Published 2 minutes read

Writing device drivers for embedded Rust using the traits from embedded-hal or embedded-hal-async is a breeze.

Example

For a simple SPI driver, our driver only needs to accept a generic SpiDevice instead of the concrete type.

pub struct ExampleDriver<SPI> {
    spi: SPI,
}

impl<SPI> ExampleDriver<SPI>
    where SPI: SpiDevice
{
    pub fn new(spi: SPI) -> Self {
        Self { spi }
    }

    pub async fn read_byte(&mut self) -> Result<u8, SPI::Error> {
        let mut ret = [0_u8; 1];
        self.spi.transaction(&mut [Operation::Read(&mut ret)]).await?;
        ret[0]
    }
}

Testing

However, once we want to start to test the async logic (in our case, the read_byte function), we'll run into troubles.

Unlike other async runtimes, like tokio or smol, embassy is designed to be run on no_std targets, using ARM Cortex (or similar) microprocessors. Therefore, it lacks the equivalent to tokio::test, which is used to create an async runtime for testing.

#[test]
fn test_driver() {
    let expected = [
        SpiTransaction::transaction_start(),
        SpiTransaction::read_vec(vec![
            0b0101_0101,
        ]),
        SpiTransaction::transaction_end(),
    ];

    let mut driver = ExampleDriver::new(spi::Mock::new(&expected));
    let byte_read = driver.read_byte().await.unwrap();
    //                                 ^^^^^
    // `await` is only allowed inside `async` functions and blocks
    assert_eq!(byte_read, 0b0101_0101);
}

    // Assert that our driver did actually read a single byte.
    driver.destroy().done();
}

Solution

To solve this, we need to grab a few crates that can provide us with an async runtime that can drive our tests.

[dev-dependencies]
# for the mock of the SpiDevice
embedded-hal-mock = "0.11"
# provides a blocking executor for futures
futures-test = "0.3"
# required if we're using any mutex from `embassy-sync`
critical-section = { version = "1.2", features = ["std"] }

With futures-test we can replace our #[test] annotation to declare an async function that uses a blocking runtime to drive our futures:

#[futures_test::test]
async fn test_driver() {
    // ... test from above ...
}

With that, we can now test our async logic.

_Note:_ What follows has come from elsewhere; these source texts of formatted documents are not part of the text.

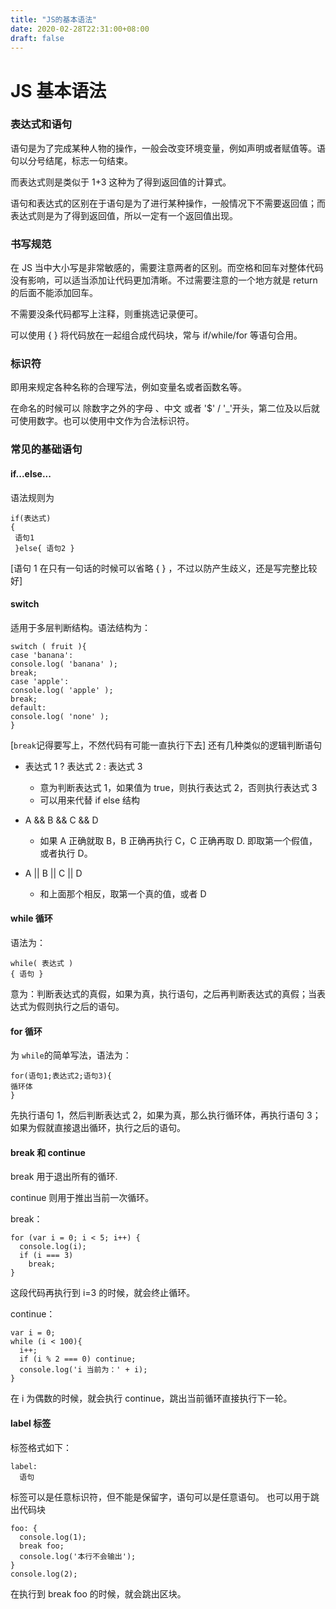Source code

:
 ```yaml
---
title: "JS的基本语法"
date: 2020-02-28T22:31:00+08:00
draft: false
---
```


# JS 基本语法

### 表达式和语句

语句是为了完成某种人物的操作，一般会改变环境变量，例如声明或者赋值等。语句以分号结尾，标志一句结束。

而表达式则是类似于 1+3 这种为了得到返回值的计算式。

语句和表达式的区别在于语句是为了进行某种操作，一般情况下不需要返回值；而表达式则是为了得到返回值，所以一定有一个返回值出现。

### 书写规范

在 JS 当中大小写是非常敏感的，需要注意两者的区别。而空格和回车对整体代码没有影响，可以适当添加让代码更加清晰。不过需要注意的一个地方就是 return 的后面不能添加回车。

不需要没条代码都写上注释，则重挑选记录便可。

可以使用 { } 将代码放在一起组合成代码块，常与 if/while/for 等语句合用。

### 标识符

即用来规定各种名称的合理写法，例如变量名或者函数名等。

在命名的时候可以 除数字之外的字母 、中文 或者 '\$' / '\_'开头，第二位及以后就可使用数字。也可以使用中文作为合法标识符。

### 常见的基础语句

#### if...else...

语法规则为

    if(表达式)
    {
     语句1
     }else{ 语句2 }

[语句 1 在只有一句话的时候可以省略 { } ，不过以防产生歧义，还是写完整比较好]

#### switch

适用于多层判断结构。语法结构为：

    switch ( fruit ){
    case 'banana':
    console.log( 'banana' );
    break;
    case 'apple':
    console.log( 'apple' );
    break;
    default:
    console.log( 'none' );
    }

[`break`记得要写上，不然代码有可能一直执行下去]
还有几种类似的逻辑判断语句

- 表达式 1 ? 表达式 2 : 表达式 3

  - 意为判断表达式 1，如果值为 true，则执行表达式 2，否则执行表达式 3
  - 可以用来代替 if else 结构

- A && B && C && D
  - 如果 A 正确就取 B，B 正确再执行 C，C 正确再取 D. 即取第一个假值，或者执行 D。
- A || B || C || D
  - 和上面那个相反，取第一个真的值，或者 D

#### while 循环

语法为：

```
while( 表达式 )
{ 语句 }
```

意为：判断表达式的真假，如果为真，执行语句，之后再判断表达式的真假；当表达式为假则执行之后的语句。

#### for 循环

为 `while`的简单写法，语法为：

```
for(语句1;表达式2;语句3){
循环体
}
```

先执行语句 1，然后判断表达式 2，如果为真，那么执行循环体，再执行语句 3；如果为假就直接退出循环，执行之后的语句。

#### break 和 continue

break 用于退出所有的循环.

continue 则用于推出当前一次循环。

break：

```
for (var i = 0; i < 5; i++) {
  console.log(i);
  if (i === 3)
    break;
}
```

这段代码再执行到 i=3 的时候，就会终止循环。

continue：

```
var i = 0;
while (i < 100){
  i++;
  if (i % 2 === 0) continue;
  console.log('i 当前为：' + i);
}
```

在 i 为偶数的时候，就会执行 continue，跳出当前循环直接执行下一轮。

#### label 标签

标签格式如下：

    label:
      语句

标签可以是任意标识符，但不能是保留字，语句可以是任意语句。
也可以用于跳出代码块

```
foo: {
  console.log(1);
  break foo;
  console.log('本行不会输出');
}
console.log(2);
```

在执行到 break foo 的时候，就会跳出区块。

However, when testing more complex code that depends on the embassy ecosystem, we might require either more mocks or actually run some of the embassy logic on our host device.

For example, we might depend on timers from embassy-time. These can be driven on std targets with:

embassy-time = { version = "0.5", features = ["generic-queue-64", "std"] }

Conclusion

With a little bit of creativity we managed to test our async embedded Rust driver using the executor from futures-test.